Im Sozialstaat wiederum hat mit der Modernisierung der öffentlichen Verwaltung, die unter dem Schlagwort «New Public Management» zusammengefasst wird, die Darstellung von Wirkung einen besonderen Stellenwert erhalten. Der Staat finanziert viele Leistungen der Sozialen Arbeit und fordert im Rahmen institutionalisierter Evaluationsprozesse die Überprüfung der Wirkung von Angeboten und Massnahmen.
«Evaluation Capacity» und Einflüsse des Umfeldes
Im Alltag der Sozialen Arbeit schlagen sich die zuvor beschriebenen Entwicklungen verschieden nieder. Organisationen unterscheiden sich in Bezug auf die Bedingungen, die innerhalb und ausserhalb der Organisation gegeben sind und einen fördernden oder hinderlichen Einfluss haben können. Hier legt das Forschungsprojekt einen weiteren Fokus: Wie steht es um das Vermögen von Einrichtungen der Sozialen Arbeit, Evaluationen durchführen zu können, die sogenannte «evaluation capacity»? Hierzu zählen beispielsweise zeitliche, finanzielle und technische Ressourcen ebenso wie die Haltung der Leitungsebene, die Organisationskultur sowie bestehendes Wissen und Kompetenzen zu Evaluationen.
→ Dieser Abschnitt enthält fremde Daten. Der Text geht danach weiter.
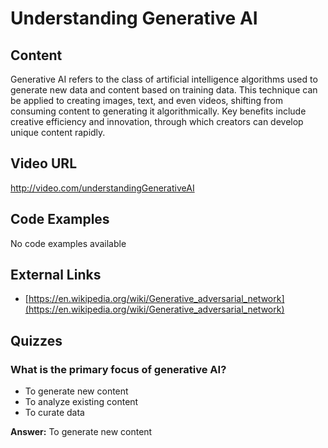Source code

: # Understanding Generative AI

## Content

Generative AI refers to the class of artificial intelligence algorithms used to generate new data and content based on training data. This technique can be applied to creating images, text, and even videos, shifting from consuming content to generating it algorithmically. Key benefits include creative efficiency and innovation, through which creators can develop unique content rapidly.

## Video URL

http://video.com/understandingGenerativeAI

## Code Examples

No code examples available

## External Links

- [https://en.wikipedia.org/wiki/Generative_adversarial_network](https://en.wikipedia.org/wiki/Generative_adversarial_network)

## Quizzes

### What is the primary focus of generative AI?

- To generate new content
- To analyze existing content
- To curate data

**Answer:** To generate new content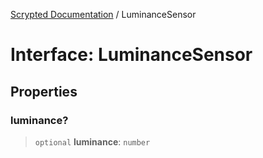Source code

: [Scrypted Documentation](../globals.md) / LuminanceSensor

# Interface: LuminanceSensor

## Properties

### luminance?

> `optional` **luminance**: `number`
Daneben nehmen auch äussere Umstände wie externe Vorgaben oder Erwartungen seitens der Gesetzgebenden oder Finanzierenden Einfluss auf die Evaluationspraxis.
Forschungsdesign und Ziel
Der im Frühjahr 2021 versendete Online-Survey richtete sich an Leitungspersonen von insgesamt 1878 Einrichtungen im Sozialwesen der deutschsprachigen Schweiz. In einem standardisierten Fragebogen wurden die verschiedenen Organisationen zu ihren Evaluationsaktivitäten befragt. Dabei gaben sie Auskünfte zu allgemeinen Merkmalen ihrer Organisationen, zu ihren Evaluationsaktivitäten sowie zu organisationsinternen und -externen Einflüssen. Diese Datengrundlage soll einen Überblick über die Evaluationslandschaft von Einrichtungen der Sozialen Arbeit innerhalb der Deutschschweiz liefern. Damit belegen und ergänzen die Befunde aus der Deutschschweiz bestehende Erkenntnisse anderer nationaler und internationaler Forschungsarbeiten. Mit Hilfe der im Survey gewonnen Erkenntnisse werden in vertieften Fallanalysen die Organisationsprozesse genauer beleuchtet. Die gewonnen Ergebnisse zeigen, welcher Entwicklungsbedarf besteht, bzw. woran Evaluationsvorhaben im Alltag scheitern. Das Forschungsprojekt trägt dazu bei, zukünftige Evaluationen besser zu gestalten und bildet die Grundlage für mögliche Weiterbildungsangebote in diesem Bereich.